NAIROBI, Kenya — The government is considering reducing Value Added Tax (VAT) to 15 per cent and reviewing income tax rates as part of broader fiscal reforms aimed at easing pressure on households, amid growing public discontent over high taxes and the rising cost of living.
The National Treasury, however, says any tax cuts will depend on improved economic conditions and stronger tax administration to protect public finances.
Speaking during a National Assembly leadership summit in Naivasha, Treasury Principal Secretary Chris Kiptoo said the proposals are anchored in the National Tax Policy and the Medium-Term Revenue Strategy, which seek to simplify tax laws, harmonise rates, and expand the tax base.
“We desire that if the situation can improve, we want to make sure that tax rates are adjusted downwards. Like VAT should come from 16 to 15. Even income tax can be addressed,” Kiptoo told MPs.
He cautioned that lowering tax rates without widening the tax base would place severe strain on government finances, especially given competing demands for public spending.
“The challenge is when you adjust downwards, and you don’t get a corresponding expansion on the tax base. Yet on the other side of expenditure, everybody wants money for roads, for water. And you go to your constituencies, and everyone is asking for resources,” he said.
Kiptoo acknowledged Parliament’s central role in approving revenue measures, noting that recent tax proposals have triggered strong public backlash, including the Gen Z-led protests witnessed in 2023 and 2024.
“The Gen Z moment came because we were bringing in this problem. We wanted to raise additional revenue. You can see the shrinking space,” he said, pointing to mounting fiscal pressures driven by rising public debt and persistent budget deficits.
To cushion the impact of any future tax cuts, Kiptoo said Treasury is intensifying efforts to improve tax administration and grow non-tax revenue. He revealed that the ministry recently held high-level talks with the Kenya Revenue Authority (KRA) to explore ways of boosting collections without increasing tax rates.
“We are looking at deepening tax administration. Yesterday, we had a high-level meeting with KRA, trying to see how best they can collect more. We are also scaling up non-tax revenues and looking at innovative financing, including infrastructure funds,” he said.
The PS said the government is also pursuing fiscal consolidation by cutting non-essential expenditure and improving efficiency in public spending, though he admitted this remains politically and administratively difficult.
“We try to rationalise what we call non-essential expenditures, but it is very difficult to convince someone that travel or training is not essential. Yet these are always candidates for budget cuts,” he said.

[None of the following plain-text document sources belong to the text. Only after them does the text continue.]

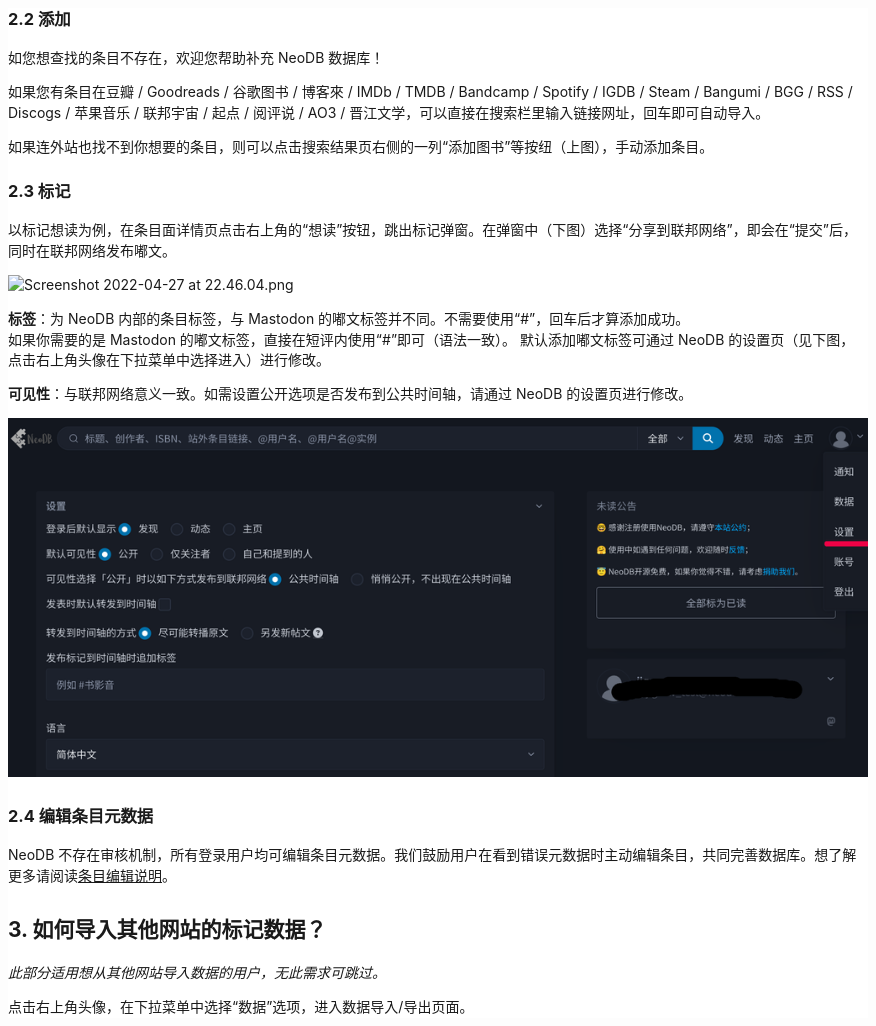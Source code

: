 ### 2.2 添加

如您想查找的条目不存在，欢迎您帮助补充 NeoDB 数据库！

如果您有条目在豆瓣 / Goodreads / 谷歌图书 / 博客來 / IMDb / TMDB / Bandcamp / Spotify / IGDB / Steam / Bangumi / BGG / RSS / Discogs / 苹果音乐 / 联邦宇宙 / 起点 / 阅评说 / AO3 / 晋江文学，可以直接在搜索栏里输入链接网址，回车即可自动导入。

如果连外站也找不到你想要的条目，则可以点击搜索结果页右侧的一列“添加图书”等按纽（上图），手动添加条目。

### 2.3 标记

以标记想读为例，在条目面详情页点击右上角的“想读”按钮，跳出标记弹窗。在弹窗中（下图）选择“分享到联邦网络”，即会在“提交”后，同时在联邦网络发布嘟文。

![Screenshot 2022-04-27 at 22.46.04.png](Screenshot_2022-04-27_at_22.46.04.png)

**标签**：为 NeoDB 内部的条目标签，与 Mastodon 的嘟文标签并不同。不需要使用“#”，回车后才算添加成功。  
如果你需要的是 Mastodon 的嘟文标签，直接在短评内使用“#”即可（语法一致）。
默认添加嘟文标签可通过 NeoDB 的设置页（见下图，点击右上角头像在下拉菜单中选择进入）进行修改。

**可见性**：与联邦网络意义一致。如需设置公开选项是否发布到公共时间轴，请通过 NeoDB 的设置页进行修改。

![设置页](./setting-new.png)

### 2.4 编辑条目元数据

NeoDB 不存在审核机制，所有登录用户均可编辑条目元数据。我们鼓励用户在看到错误元数据时主动编辑条目，共同完善数据库。想了解更多请阅读[条目编辑说明](../metadata)。

## 3. 如何导入其他网站的标记数据？

*此部分适用想从其他网站导入数据的用户，无此需求可跳过。*

点击右上角头像，在下拉菜单中选择“数据”选项，进入数据导入/导出页面。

Kiptoo added that Treasury is prioritising completion of ongoing projects rather than launching new ones, in a bid to reduce stalled developments and clear payment backlogs.

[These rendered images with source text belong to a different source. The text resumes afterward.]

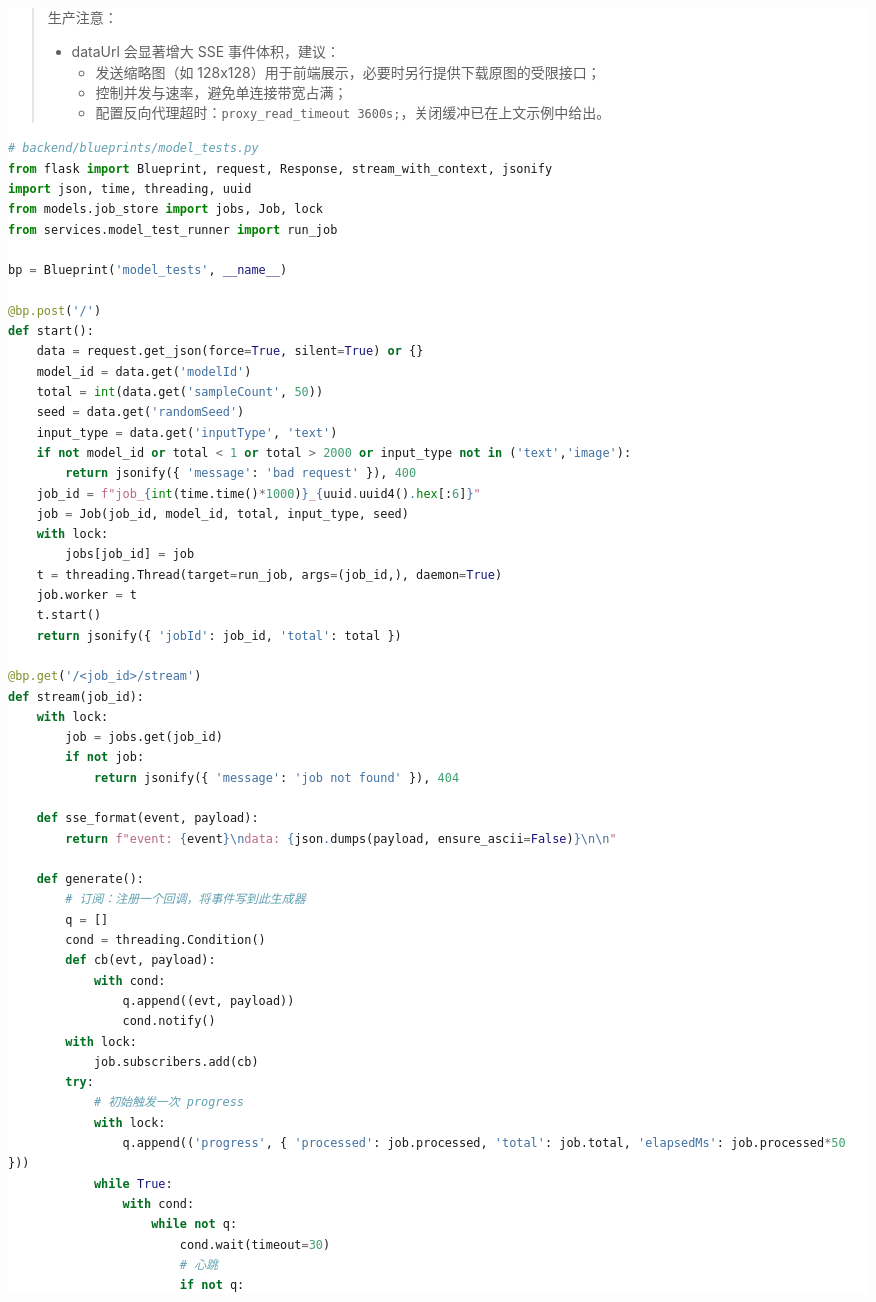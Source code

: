 > 生产注意：
> - dataUrl 会显著增大 SSE 事件体积，建议：
>   - 发送缩略图（如 128x128）用于前端展示，必要时另行提供下载原图的受限接口；
>   - 控制并发与速率，避免单连接带宽占满；
>   - 配置反向代理超时：`proxy_read_timeout 3600s;`，关闭缓冲已在上文示例中给出。

```python
# backend/blueprints/model_tests.py
from flask import Blueprint, request, Response, stream_with_context, jsonify
import json, time, threading, uuid
from models.job_store import jobs, Job, lock
from services.model_test_runner import run_job

bp = Blueprint('model_tests', __name__)

@bp.post('/')
def start():
    data = request.get_json(force=True, silent=True) or {}
    model_id = data.get('modelId')
    total = int(data.get('sampleCount', 50))
    seed = data.get('randomSeed')
    input_type = data.get('inputType', 'text')
    if not model_id or total < 1 or total > 2000 or input_type not in ('text','image'):
        return jsonify({ 'message': 'bad request' }), 400
    job_id = f"job_{int(time.time()*1000)}_{uuid.uuid4().hex[:6]}"
    job = Job(job_id, model_id, total, input_type, seed)
    with lock:
        jobs[job_id] = job
    t = threading.Thread(target=run_job, args=(job_id,), daemon=True)
    job.worker = t
    t.start()
    return jsonify({ 'jobId': job_id, 'total': total })

@bp.get('/<job_id>/stream')
def stream(job_id):
    with lock:
        job = jobs.get(job_id)
        if not job:
            return jsonify({ 'message': 'job not found' }), 404

    def sse_format(event, payload):
        return f"event: {event}\ndata: {json.dumps(payload, ensure_ascii=False)}\n\n"

    def generate():
        # 订阅：注册一个回调，将事件写到此生成器
        q = []
        cond = threading.Condition()
        def cb(evt, payload):
            with cond:
                q.append((evt, payload))
                cond.notify()
        with lock:
            job.subscribers.add(cb)
        try:
            # 初始触发一次 progress
            with lock:
                q.append(('progress', { 'processed': job.processed, 'total': job.total, 'elapsedMs': job.processed*50 }))
            while True:
                with cond:
                    while not q:
                        cond.wait(timeout=30)
                        # 心跳
                        if not q:
```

“We should not start new projects before we complete existing ones. We desire to clear backlogs and make sure ongoing projects are completed,” he said.
He also defended the frequent use of supplementary budgets, saying shifting economic realities often force the government to revise spending plans mid-year.
“We would have loved to do one budget, implement it, and bring the next one without coming back to Parliament for supplementary budgets. But when the initial plan is not going the way you want, you must come back to Parliament to seek permission to make adjustments,” Kiptoo said.

The remarks come as the Kenya Kwanza administration faces sustained public pressure over high taxes, heavy debt repayments, and declining disposable incomes, even as it seeks to stabilise the economy and restore fiscal discipline.
Treasury has warned that the government is collecting a shrinking share of taxes from a growing economy. Kiptoo told MPs that tax revenue as a percentage of GDP has fallen to about 14.4pc, down from nearly 18pc in 2013 and 2014.
“Ordinary revenue as a percentage of GDP has been declining, and this is attributed to compliance gaps, tax expenditures and sectors that contribute significantly to GDP but remain lightly taxed,” he said.
Agriculture, which contributes about 22pc of the economy, remains lightly taxed, while generous incentives and exemptions have eroded the tax base. Treasury estimates cumulative tax expenditures at about Sh500 billion.
Although total revenue collections continue to rise, their growth rate has slowed, widening the gap between government spending needs and available resources. Nearly half of ordinary revenue in the 2025/26 financial year is projected to go to Consolidated Fund Services, including debt interest and pensions, compared to about 16pc a decade ago.
As a result, development spending has shrunk sharply. Treasury data shows the development budget has fallen from about 28pc in the 2016/17 financial year to roughly 11pc currently, as recurrent costs continue to dominate public expenditure.